- Problem to work on
Write out, exactly and in full, the records given below, but not their pictures.

:: Provided records ::

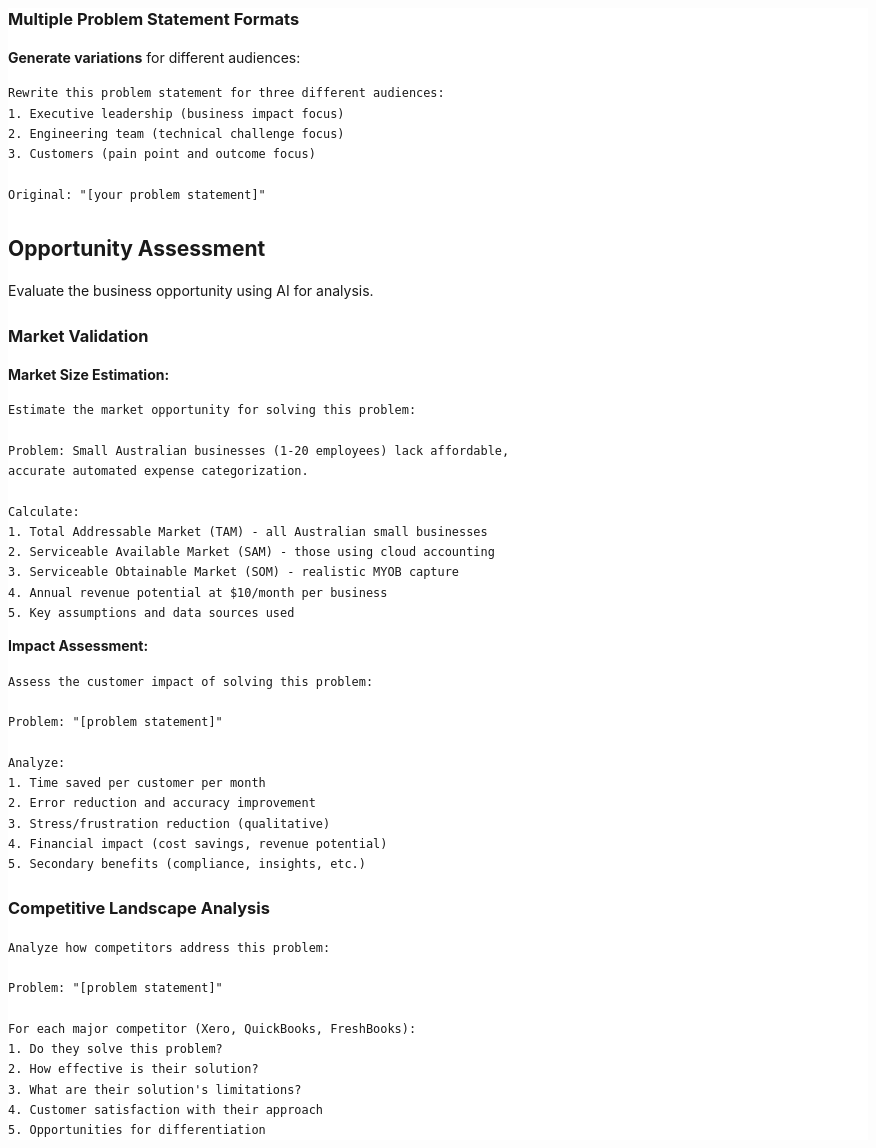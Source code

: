 ### Multiple Problem Statement Formats

**Generate variations** for different audiences:

```
Rewrite this problem statement for three different audiences:
1. Executive leadership (business impact focus)
2. Engineering team (technical challenge focus)
3. Customers (pain point and outcome focus)

Original: "[your problem statement]"
```

## Opportunity Assessment

Evaluate the business opportunity using AI for analysis.

### Market Validation

**Market Size Estimation:**

```
Estimate the market opportunity for solving this problem:

Problem: Small Australian businesses (1-20 employees) lack affordable,
accurate automated expense categorization.

Calculate:
1. Total Addressable Market (TAM) - all Australian small businesses
2. Serviceable Available Market (SAM) - those using cloud accounting
3. Serviceable Obtainable Market (SOM) - realistic MYOB capture
4. Annual revenue potential at $10/month per business
5. Key assumptions and data sources used
```

**Impact Assessment:**

```
Assess the customer impact of solving this problem:

Problem: "[problem statement]"

Analyze:
1. Time saved per customer per month
2. Error reduction and accuracy improvement
3. Stress/frustration reduction (qualitative)
4. Financial impact (cost savings, revenue potential)
5. Secondary benefits (compliance, insights, etc.)
```

### Competitive Landscape Analysis

```
Analyze how competitors address this problem:

Problem: "[problem statement]"

For each major competitor (Xero, QuickBooks, FreshBooks):
1. Do they solve this problem?
2. How effective is their solution?
3. What are their solution's limitations?
4. Customer satisfaction with their approach
5. Opportunities for differentiation
```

:::

- Task response
Source code

: ### Multiple Problem Statement Formats

**Generate variations** for different audiences:

```
Rewrite this problem statement for three different audiences:
1. Executive leadership (business impact focus)
2. Engineering team (technical challenge focus)
3. Customers (pain point and outcome focus)

Original: "[your problem statement]"
```

## Opportunity Assessment

Evaluate the business opportunity using AI for analysis.

### Market Validation

**Market Size Estimation:**

```
Estimate the market opportunity for solving this problem:

Problem: Small Australian businesses (1-20 employees) lack affordable,
accurate automated expense categorization.

Calculate:
1. Total Addressable Market (TAM) - all Australian small businesses
2. Serviceable Available Market (SAM) - those using cloud accounting
3. Serviceable Obtainable Market (SOM) - realistic MYOB capture
4. Annual revenue potential at $10/month per business
5. Key assumptions and data sources used
```

**Impact Assessment:**

```
Assess the customer impact of solving this problem:

Problem: "[problem statement]"

Analyze:
1. Time saved per customer per month
2. Error reduction and accuracy improvement
3. Stress/frustration reduction (qualitative)
4. Financial impact (cost savings, revenue potential)
5. Secondary benefits (compliance, insights, etc.)
```

### Competitive Landscape Analysis

```
Analyze how competitors address this problem:

Problem: "[problem statement]"

For each major competitor (Xero, QuickBooks, FreshBooks):
1. Do they solve this problem?
2. How effective is their solution?
3. What are their solution's limitations?
4. Customer satisfaction with their approach
5. Opportunities for differentiation
```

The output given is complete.